Sin City’s Mafia Days

George Knapp poses Wednesday in front of TV monitors showing footage of Frank "Lefty" Rosenthal after his car bombing. Photo by Duane Prokop/Review-Journal

George Knapp in front of TV monitors showing footage of Frank "Lefty" Rosenthal after his car bombing. Photo by Duane Prokop/Review-Journal

From Norm’s Vegas Confidential Column October 31, 2008:

As fashion statements go, George Knapp’s 1982 Halloween costume was definitely smoking hot.

He has Frank “Lefty” Rosenthal to thank for the inspiration. Their paths had crossed three years earlier.

Knapp, new in town and driving a cab to make ends meet, often stopped in to see his girlfriend, who served cocktails at Fred Glusman’s Oz. “The hottest nightclub in town,” Knapp recalled.

Glusman, who went on to own the at-times-infamous Piero’s Italian Cuisine, “knew all the wiseguys since he had a clothing store in the Stardust,” said Knapp, who months earlier had left the Bay Area and his position as a debate coach at UC Berkeley.

Knapp and his girlfriend were ready to move.
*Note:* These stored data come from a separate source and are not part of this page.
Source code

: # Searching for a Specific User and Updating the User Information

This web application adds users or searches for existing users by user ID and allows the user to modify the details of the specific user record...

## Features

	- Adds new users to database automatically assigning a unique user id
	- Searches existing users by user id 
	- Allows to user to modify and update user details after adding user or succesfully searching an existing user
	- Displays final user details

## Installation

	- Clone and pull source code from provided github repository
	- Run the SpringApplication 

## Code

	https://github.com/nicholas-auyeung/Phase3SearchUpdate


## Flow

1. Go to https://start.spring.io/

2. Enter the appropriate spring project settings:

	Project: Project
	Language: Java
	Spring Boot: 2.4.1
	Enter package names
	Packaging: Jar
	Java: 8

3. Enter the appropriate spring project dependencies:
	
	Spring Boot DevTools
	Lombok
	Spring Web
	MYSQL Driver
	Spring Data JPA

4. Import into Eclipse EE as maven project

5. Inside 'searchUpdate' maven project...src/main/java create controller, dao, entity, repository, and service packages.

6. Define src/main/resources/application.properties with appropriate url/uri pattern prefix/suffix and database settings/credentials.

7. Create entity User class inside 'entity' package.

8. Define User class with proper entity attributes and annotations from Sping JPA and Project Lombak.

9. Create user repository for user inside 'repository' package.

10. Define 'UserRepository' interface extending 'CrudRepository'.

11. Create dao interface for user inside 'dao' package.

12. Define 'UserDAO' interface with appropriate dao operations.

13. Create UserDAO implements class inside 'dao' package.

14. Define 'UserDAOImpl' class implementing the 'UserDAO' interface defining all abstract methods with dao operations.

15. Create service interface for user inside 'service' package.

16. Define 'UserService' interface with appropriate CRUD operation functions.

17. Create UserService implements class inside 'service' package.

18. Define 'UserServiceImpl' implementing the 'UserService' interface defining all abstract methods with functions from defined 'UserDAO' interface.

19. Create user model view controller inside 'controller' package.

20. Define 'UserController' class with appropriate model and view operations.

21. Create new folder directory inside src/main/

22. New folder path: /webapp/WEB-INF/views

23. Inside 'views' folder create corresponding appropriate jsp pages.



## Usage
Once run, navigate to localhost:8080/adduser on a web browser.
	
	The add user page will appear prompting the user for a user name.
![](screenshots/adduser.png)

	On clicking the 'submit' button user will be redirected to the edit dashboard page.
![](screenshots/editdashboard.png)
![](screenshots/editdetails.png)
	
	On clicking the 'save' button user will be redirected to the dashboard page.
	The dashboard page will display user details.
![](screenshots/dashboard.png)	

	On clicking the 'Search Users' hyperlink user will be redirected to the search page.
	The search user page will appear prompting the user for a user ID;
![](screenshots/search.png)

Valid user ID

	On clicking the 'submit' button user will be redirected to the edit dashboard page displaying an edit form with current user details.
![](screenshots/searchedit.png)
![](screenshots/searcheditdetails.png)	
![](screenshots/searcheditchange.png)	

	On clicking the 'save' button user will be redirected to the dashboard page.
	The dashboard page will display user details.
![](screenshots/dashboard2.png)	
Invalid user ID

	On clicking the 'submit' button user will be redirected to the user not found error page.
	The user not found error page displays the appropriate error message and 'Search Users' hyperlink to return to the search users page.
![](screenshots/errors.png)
After meeting some Las Vegas bartenders in East Bay, they decided to flip a coin — heads Hawaii, tails Las Vegas.

They headed for Sin City.

One night at Oz, Knapp’s girlfriend introduced him to one of the club’s more colorful patrons. One of them was “Lefty,” whose friends were Tony and Joey. Knapp didn’t know it, but Rosenthal, Tony Spilotro and Joey Cusumano were notorious for their mob associations. All three ended up in Nevada’s Black Book of persons excluded from entering casinos.

Knapp had just landed a part-time job at KLVX-TV, Channel 10, where he spent his time doing odd jobs and bugging the news department to give him a tryout as a cameraman/reporter for the station’s biweekly news shows.

Every so often, Knapp would wander back to the archives and flip through clippings.

“I was drawn to the mob stories and read everything I could since organized crime was still very much alive here,” Knapp said.

To his amazement, he quickly realized that some of the people he met — “I was introduced and that was about it” — were the same men mentioned in the news stories.

Later, when he joined KLAS-TV, Channel 8 in 1981, those introductions would serve him well.

“It gave me an ‘in’ with them, albeit on a very low level,” he said.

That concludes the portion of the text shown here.